Мы потеряли родину, тяжелым трудом приобретенное добро, сейчас мы почти нищие, и единственное утешение в жизни – это при соответственном случае вспомнить про родную Кубань. В этом году как раз и есть такой исторический для Кубани случай! 29 июня истекает сто десять лет, как на Кубани было открыто среднее учебное заведение – Черноморская гимназия, которая была главным источником культурного развития Кубани. С течением времени она была преобразована в Кубанскую войсковую гимназию, которой наследовало Кубанское Александровское реальное училище. Не будем забывать, что в то время, когда только что минуло 28 лет, как наши предки заселили кубанские просторы, открытие среднего учебного заведения было показателем больших духовных их стремлений; эта школа воспитала тысячи кубанских работников, которые создали славу Кубани…

94

Спустя четыре года, участвуя в экспедиции в ледники Эльбруса, я неожиданно встретился в Нальчике с Атарщиковым, которого мы потеряли из виду. Он здесь лечился от довольно сильного туберкулеза. Слышал я, что вскоре он и умер.

95

Ср. с дневниковой записью В. В. Стратонова от 12 июня 1887 г.: «Экзамены у нас начались 12 мая. К ним были не допущены 7 человек ‹…›. На первом же, русском, многие порезались, из которых один, Короленко, должен был скоро подать прошение об оставлении на второй год. Моя работа, как говорят, лучшая; получил 5. На другой день писали по латыни. Тема была трудноватая. Я сделал две грубые ошибки, но, несмотря на это, моя работа опять оказалась лучшей.

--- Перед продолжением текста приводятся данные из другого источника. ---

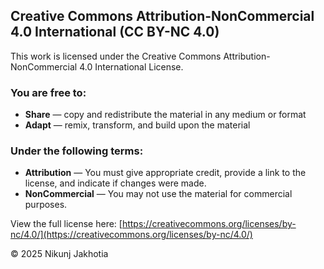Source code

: ## Creative Commons Attribution-NonCommercial 4.0 International (CC BY-NC 4.0)

This work is licensed under the Creative Commons Attribution-NonCommercial 4.0 International License. 

### You are free to:
- **Share** — copy and redistribute the material in any medium or format
- **Adapt** — remix, transform, and build upon the material

### Under the following terms:
- **Attribution** — You must give appropriate credit, provide a link to the license, and indicate if changes were made.
- **NonCommercial** — You may not use the material for commercial purposes.

View the full license here: [https://creativecommons.org/licenses/by-nc/4.0/](https://creativecommons.org/licenses/by-nc/4.0/)

© 2025 Nikunj Jakhotia

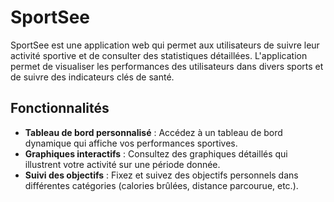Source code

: # SportSee

SportSee est une application web qui permet aux utilisateurs de suivre leur activité sportive et de consulter des statistiques détaillées. L'application permet de visualiser les performances des utilisateurs dans divers sports et de suivre des indicateurs clés de santé.

## Fonctionnalités

- **Tableau de bord personnalisé** : Accédez à un tableau de bord dynamique qui affiche vos performances sportives.
- **Graphiques interactifs** : Consultez des graphiques détaillés qui illustrent votre activité sur une période donnée.
- **Suivi des objectifs** : Fixez et suivez des objectifs personnels dans différentes catégories (calories brûlées, distance parcourue, etc.).



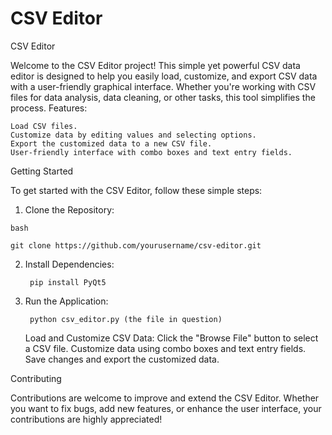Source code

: # CSV Editor
CSV Editor

Welcome to the CSV Editor project! This simple yet powerful CSV data editor is designed to help you easily load, customize, and export CSV data with a user-friendly graphical interface. Whether you're working with CSV files for data analysis, data cleaning, or other tasks, this tool simplifies the process.
Features:

    Load CSV files.
    Customize data by editing values and selecting options.
    Export the customized data to a new CSV file.
    User-friendly interface with combo boxes and text entry fields.

Getting Started

To get started with the CSV Editor, follow these simple steps:

   1. Clone the Repository:
      
    bash

    git clone https://github.com/yourusername/csv-editor.git

2. Install Dependencies:

        pip install PyQt5

3. Run the Application:

        python csv_editor.py (the file in question)

    Load and Customize CSV Data:
        Click the "Browse File" button to select a CSV file.
        Customize data using combo boxes and text entry fields.
        Save changes and export the customized data.

Contributing

Contributions are welcome to improve and extend the CSV Editor. Whether you want to fix bugs, add new features, or enhance the user interface, your contributions are highly appreciated!
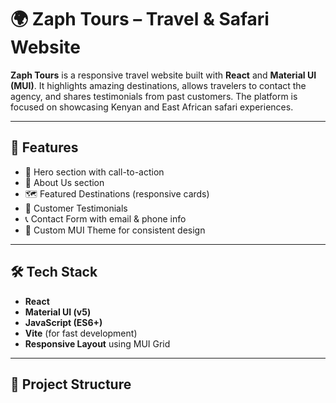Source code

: # 🌍 Zaph Tours – Travel & Safari Website

**Zaph Tours** is a responsive travel website built with **React** and **Material UI (MUI)**. It highlights amazing destinations, allows travelers to contact the agency, and shares testimonials from past customers. The platform is focused on showcasing Kenyan and East African safari experiences.

---

## 🚀 Features

- 🎯 Hero section with call-to-action
- 📖 About Us section
- 🗺️ Featured Destinations (responsive cards)
- 💬 Customer Testimonials
- 📞 Contact Form with email & phone info
- 🎨 Custom MUI Theme for consistent design

---

## 🛠️ Tech Stack

- **React**
- **Material UI (v5)**
- **JavaScript (ES6+)**
- **Vite** (for fast development)
- **Responsive Layout** using MUI Grid

---

## 📁 Project Structure

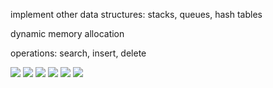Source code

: implement other data structures: stacks, queues, hash tables

dynamic memory allocation

operations: search, insert, delete

![](https://i.imgur.com/UMoksfg.png)
![](https://i.imgur.com/5po0nfW.png)
![](https://i.imgur.com/amkK13J.png)
![](https://i.imgur.com/1Jm0orL.png)
![](https://i.imgur.com/zevHZej.png)
![](https://i.imgur.com/tJA2R5U.png)
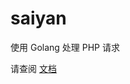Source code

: # saiyan

使用 Golang 处理 PHP 请求

请查阅 [文档](https://docs.73zls.com/zlsgo/#/bd5f3e29-b914-4d20-aa48-5f7c9d629d2b)
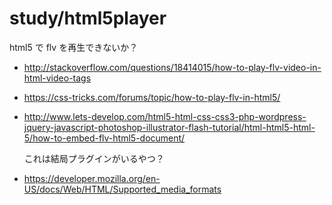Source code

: study/html5player
=================

html5 で flv を再生できないか？

* http://stackoverflow.com/questions/18414015/how-to-play-flv-video-in-html-video-tags
* https://css-tricks.com/forums/topic/how-to-play-flv-in-html5/
* http://www.lets-develop.com/html5-html-css-css3-php-wordpress-jquery-javascript-photoshop-illustrator-flash-tutorial/html-html5-html-5/how-to-embed-flv-html5-document/

  これは結局プラグインがいるやつ？

* https://developer.mozilla.org/en-US/docs/Web/HTML/Supported_media_formats
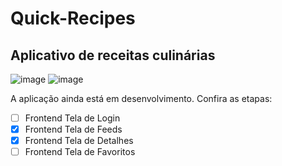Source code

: # Quick-Recipes

## Aplicativo de receitas culinárias

![image](https://user-images.githubusercontent.com/103866712/233215330-cdf92962-1cf4-45ab-9d68-b6d753116cc7.png)
![image](https://user-images.githubusercontent.com/103866712/233215542-3ebff016-b808-4738-b824-f536735e1355.png)

A aplicação ainda está em desenvolvimento. Confira as etapas:

- [ ] Frontend Tela de Login
- [x] Frontend Tela de Feeds
- [x] Frontend Tela de Detalhes
- [ ] Frontend Tela de Favoritos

Затем писали по-гречески очень легкий перевод, за который я получил 5, и по математике ‹…›. Итак, письменные экзамены у меня сошли хорошо. Начались устные. 1-й был по закону Божьему, 2-й – история, 3-й – греческий, 4-й – латинский, 5-й – математика. Я получил на всех по 5, хотя по математике отвечал лишь на 4. На истории у нас произошла история, не кончившаяся до сей поры. Дело в том, что у нас были составлены для каждого билета программы, более подробные, чем следовало, которые мы положили в скамьи для обдумывания. Из-за этих-то программ история и запоролась. Попалась начальству программа на вопрос № 21, который отвечал Атарщиков, и его решили исключить вместе с другим товарищем, Куликом. Тогда Атарщиков, по совету законоучителя Смирнова, донес, что такие программы были у всех. Нас спросили, и мы, под честным словом, все, кроме Дивари и Фисенко [приписка: и отчасти меня. 16/VIII.89] сознались. Был созван совет, на котором постановили ходатайствовать перед попечителем об оставлении отметок, так как это дело не имело влияния на ответы и было лишь мальчишеством. Но на это ходатайство до сих пор нет ответа. Вот в таком-то неведении мы находимся и в настоящую минуту, не зная, что с нами будет, выдадут ли аттестаты или оставят еще на год. Через это меня могут лишить золотой медали [приписка: боязнь лишиться ее заставила меня несколько сподличать, сознаться лишь в ½ греха. 16.VIII/89.]» (НИОР РГБ. Ф. 218. Карт. 1068. Ед. хр. 2. Л. 31). В записи от 19 июня Стратонов продолжает: «Наше неопределенное положение, наконец, разрешилось. Был назначен второй экзамен по истории на 15 июня. Я получил о нем известие 14-го в 10 ч. вечера в театре. Понятно, что я все бросил и побежал домой. На экзамене, который, в общем, сошел лучше первого, я получил 5. На другой день был назначен совет, а на третий, 17-го, мы получили аттестаты. Золотую медаль получил я, а серебряные – Дивари и Молько. Всего же окончило 13 человек…» (Там же. Л. 32).